─── Recorded information
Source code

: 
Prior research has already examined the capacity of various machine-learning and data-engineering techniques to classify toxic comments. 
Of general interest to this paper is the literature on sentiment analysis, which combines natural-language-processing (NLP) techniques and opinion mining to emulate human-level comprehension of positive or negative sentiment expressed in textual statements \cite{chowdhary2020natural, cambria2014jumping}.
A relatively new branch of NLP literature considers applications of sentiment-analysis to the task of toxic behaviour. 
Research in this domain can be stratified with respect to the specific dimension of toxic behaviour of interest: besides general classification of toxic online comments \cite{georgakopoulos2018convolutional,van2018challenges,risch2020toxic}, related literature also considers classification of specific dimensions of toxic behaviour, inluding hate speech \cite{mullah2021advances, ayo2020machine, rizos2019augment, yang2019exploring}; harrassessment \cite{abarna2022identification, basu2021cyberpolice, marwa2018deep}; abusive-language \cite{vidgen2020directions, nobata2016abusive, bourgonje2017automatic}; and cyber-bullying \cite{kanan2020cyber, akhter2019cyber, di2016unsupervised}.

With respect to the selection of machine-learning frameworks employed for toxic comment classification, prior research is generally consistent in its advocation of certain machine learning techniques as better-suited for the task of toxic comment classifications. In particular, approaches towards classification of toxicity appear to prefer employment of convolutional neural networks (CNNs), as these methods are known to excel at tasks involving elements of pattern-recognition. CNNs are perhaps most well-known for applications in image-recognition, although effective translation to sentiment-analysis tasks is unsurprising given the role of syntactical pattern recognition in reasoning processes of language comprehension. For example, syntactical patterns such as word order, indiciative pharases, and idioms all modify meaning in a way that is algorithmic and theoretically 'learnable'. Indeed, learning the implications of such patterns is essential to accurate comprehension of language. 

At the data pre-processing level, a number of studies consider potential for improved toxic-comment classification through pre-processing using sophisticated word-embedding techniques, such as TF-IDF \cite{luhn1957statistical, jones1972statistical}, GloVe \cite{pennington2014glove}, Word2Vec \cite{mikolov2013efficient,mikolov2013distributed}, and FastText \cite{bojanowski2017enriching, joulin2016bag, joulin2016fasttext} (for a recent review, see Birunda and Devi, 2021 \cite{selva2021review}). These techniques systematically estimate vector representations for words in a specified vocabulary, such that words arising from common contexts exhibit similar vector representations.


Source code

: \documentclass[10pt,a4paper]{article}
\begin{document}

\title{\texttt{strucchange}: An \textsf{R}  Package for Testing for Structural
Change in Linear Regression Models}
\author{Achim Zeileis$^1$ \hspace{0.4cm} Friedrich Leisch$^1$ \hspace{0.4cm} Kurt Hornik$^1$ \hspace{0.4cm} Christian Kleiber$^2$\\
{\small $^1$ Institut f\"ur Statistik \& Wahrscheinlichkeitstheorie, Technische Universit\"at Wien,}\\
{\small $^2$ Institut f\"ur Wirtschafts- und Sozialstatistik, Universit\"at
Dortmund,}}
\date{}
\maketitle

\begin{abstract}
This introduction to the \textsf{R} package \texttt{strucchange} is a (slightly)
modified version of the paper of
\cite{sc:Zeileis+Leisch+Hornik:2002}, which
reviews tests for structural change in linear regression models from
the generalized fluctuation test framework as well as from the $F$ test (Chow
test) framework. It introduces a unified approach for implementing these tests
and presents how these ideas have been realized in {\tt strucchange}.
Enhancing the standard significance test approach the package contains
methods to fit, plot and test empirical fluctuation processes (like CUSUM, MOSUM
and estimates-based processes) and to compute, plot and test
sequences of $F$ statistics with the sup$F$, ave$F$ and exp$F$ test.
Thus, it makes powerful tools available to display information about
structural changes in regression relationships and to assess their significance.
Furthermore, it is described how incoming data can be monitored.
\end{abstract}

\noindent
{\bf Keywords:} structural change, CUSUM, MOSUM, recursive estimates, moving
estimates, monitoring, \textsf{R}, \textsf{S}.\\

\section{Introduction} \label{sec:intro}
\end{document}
──────
Write out each line above containing "Zeileis".

◆ **Exercise answer**:
\author{Achim Zeileis$^1$ \hspace{0.4cm} Friedrich Leisch$^1$ \hspace{0.4cm} Kurt Hornik$^1$ \hspace{0.4cm} Christian Kleiber$^2$\\
\cite{sc:Zeileis+Leisch+Hornik:2002}, which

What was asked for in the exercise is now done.